Problem description:
Entries follow. Return each line that contains the word "false".

Stored data entries:
╔══

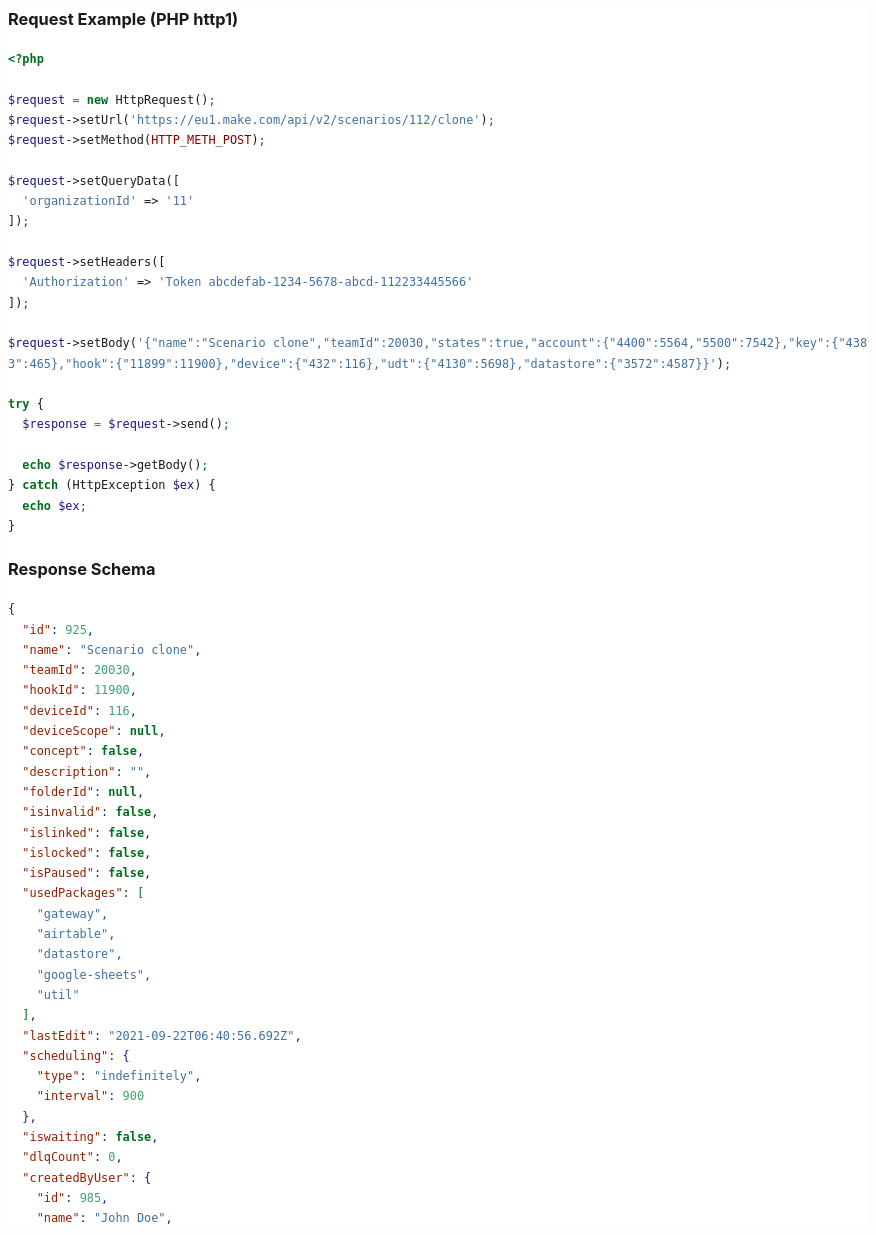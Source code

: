 ### Request Example (PHP http1)

```php
<?php

$request = new HttpRequest();
$request->setUrl('https://eu1.make.com/api/v2/scenarios/112/clone');
$request->setMethod(HTTP_METH_POST);

$request->setQueryData([
  'organizationId' => '11'
]);

$request->setHeaders([
  'Authorization' => 'Token abcdefab-1234-5678-abcd-112233445566'
]);

$request->setBody('{"name":"Scenario clone","teamId":20030,"states":true,"account":{"4400":5564,"5500":7542},"key":{"4383":465},"hook":{"11899":11900},"device":{"432":116},"udt":{"4130":5698},"datastore":{"3572":4587}}');

try {
  $response = $request->send();

  echo $response->getBody();
} catch (HttpException $ex) {
  echo $ex;
}
```

### Response Schema

```json
{
  "id": 925,
  "name": "Scenario clone",
  "teamId": 20030,
  "hookId": 11900,
  "deviceId": 116,
  "deviceScope": null,
  "concept": false,
  "description": "",
  "folderId": null,
  "isinvalid": false,
  "islinked": false,
  "islocked": false,
  "isPaused": false,
  "usedPackages": [
    "gateway",
    "airtable",
    "datastore",
    "google-sheets",
    "util"
  ],
  "lastEdit": "2021-09-22T06:40:56.692Z",
  "scheduling": {
    "type": "indefinitely",
    "interval": 900
  },
  "iswaiting": false,
  "dlqCount": 0,
  "createdByUser": {
    "id": 985,
    "name": "John Doe",
```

╚══

Exercise output:
  "concept": false,
  "isinvalid": false,
  "islinked": false,
  "islocked": false,
  "isPaused": false,
  "iswaiting": false,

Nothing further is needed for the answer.